More than ever, appropriate distinctions between local, regional and global factors need to be made by every marketer in Indonesia.

The risk of being negatively influenced by external news, of being overwhelmed by global gloom and doom, is too high.

From a global perspective, it would be difficult to understand that the automotive industry in India saw significant growth in April, cars and two-wheelers alike.

That news is drowned by the unending din from Detroit, the prospect of bankruptcies looming large.

The news of demand for steel going up in China last month barely got a mention in media.

That Indonesia's GDP grew by over 4 percent in the first quarter of 2009 appeared to be unworthy of celebration around the world.

Instead, too much time and attention is spent on debating how much growth these three Asian giants need to stay where they are, ahead of trouble, 7 percent in China and 4 percent in Indonesia are deemed inadequate.
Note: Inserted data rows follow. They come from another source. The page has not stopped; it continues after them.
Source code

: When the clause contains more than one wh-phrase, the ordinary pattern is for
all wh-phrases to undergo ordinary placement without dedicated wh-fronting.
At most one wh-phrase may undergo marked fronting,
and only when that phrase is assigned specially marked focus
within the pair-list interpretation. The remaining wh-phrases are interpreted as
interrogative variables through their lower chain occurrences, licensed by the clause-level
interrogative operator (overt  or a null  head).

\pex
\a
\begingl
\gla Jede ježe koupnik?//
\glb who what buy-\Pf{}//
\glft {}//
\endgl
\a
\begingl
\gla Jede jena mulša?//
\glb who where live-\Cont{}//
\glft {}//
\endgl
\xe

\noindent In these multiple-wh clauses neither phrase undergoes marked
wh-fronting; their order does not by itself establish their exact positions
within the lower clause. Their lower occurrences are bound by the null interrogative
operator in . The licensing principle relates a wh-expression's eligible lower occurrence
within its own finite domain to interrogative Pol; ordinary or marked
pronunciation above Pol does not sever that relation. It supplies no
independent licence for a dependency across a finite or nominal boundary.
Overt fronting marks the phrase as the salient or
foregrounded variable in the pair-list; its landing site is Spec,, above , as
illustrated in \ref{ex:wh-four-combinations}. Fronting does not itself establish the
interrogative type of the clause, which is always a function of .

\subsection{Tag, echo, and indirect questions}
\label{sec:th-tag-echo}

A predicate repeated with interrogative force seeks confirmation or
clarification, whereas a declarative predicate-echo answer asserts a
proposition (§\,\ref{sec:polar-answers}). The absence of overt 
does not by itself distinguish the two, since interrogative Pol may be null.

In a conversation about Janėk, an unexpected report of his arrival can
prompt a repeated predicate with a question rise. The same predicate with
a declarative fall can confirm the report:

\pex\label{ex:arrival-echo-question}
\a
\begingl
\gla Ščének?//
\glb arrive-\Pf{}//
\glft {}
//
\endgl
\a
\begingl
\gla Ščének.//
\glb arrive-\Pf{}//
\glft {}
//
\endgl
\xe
These double standards continue to be displayed to reassure audiences in the developed world that all is not lost for them, even as they race to sell Asia whatever it is ready to buy.

More than ever, marketers in Indonesia need to look inwards, to examine the relevant facts that are emerging before them in the local marketplace.

Nobody would deny that export-oriented businesses in particular face difficulties today, that consequent job losses are adding to the national pain.

Yet, what is often ignored, is that two-thirds of Indonesia's Gross Domestic Product is created by local consumption. Much of that consumption is outside of the big cities, with everyday essentials like food and other household needs making major contributions.

In difficult times like these, competition will increase and many brands will decline, some will fade away. But it is these market realities that also influence the rate of inflation, lower than expected in recent months after a year of spiralling prices for groceries. The consumer is winning, but not everybody else needs to lose.

Invariably, leading brands that offer value for money will gain market share even in the face of a static product category.

Manufacturers with multiple brands at different price points are at an advantage, able to reassign resources appropriate to the competitive forces within the category.

This creates unusual difficulties for single-brand companies, especially the smaller players and new entrants. Big or small, these are not times for the weak and faint-hearted. In contrast, this is when the proverbial "tough get going".

There are just too many examples in marketing history that prove the theory.

In Indonesia today, there is even more good reason to keep on investing. Cutting back on anything other than wastage would be a mistake.

More than any other factor, that reason is consumer confidence. Hope has been undervalued and underrated too much, too often.

If industry at large joins the consumer on the street to build on hope and confidence, the dividends for both can indeed be incalculable. The other available option is to hide individual failures behind that convenient and easy-to-blame excuse, "market conditions".

Local companies especially don't have the privilege of hiding behind global directives to cutback on expenses. Among the multinationals, only the courageous are challenging such blunt instructions. They will reap the returns one day in the not-too-distant future.

How confident is your consumer? The answer is out there, if only you go looking for it. Blame anybody else you like, but not the consumer.

These opinions are based on Roy Morgan Single Source, a syndicated survey with over 25,000 Indonesians 14 years and older interviewed each year.

That national database is updated every quarter, reflecting changes as they occur in the unpredictable times we live in. Almost 90 percent of the population is covered, in both urban and rural Indonesia.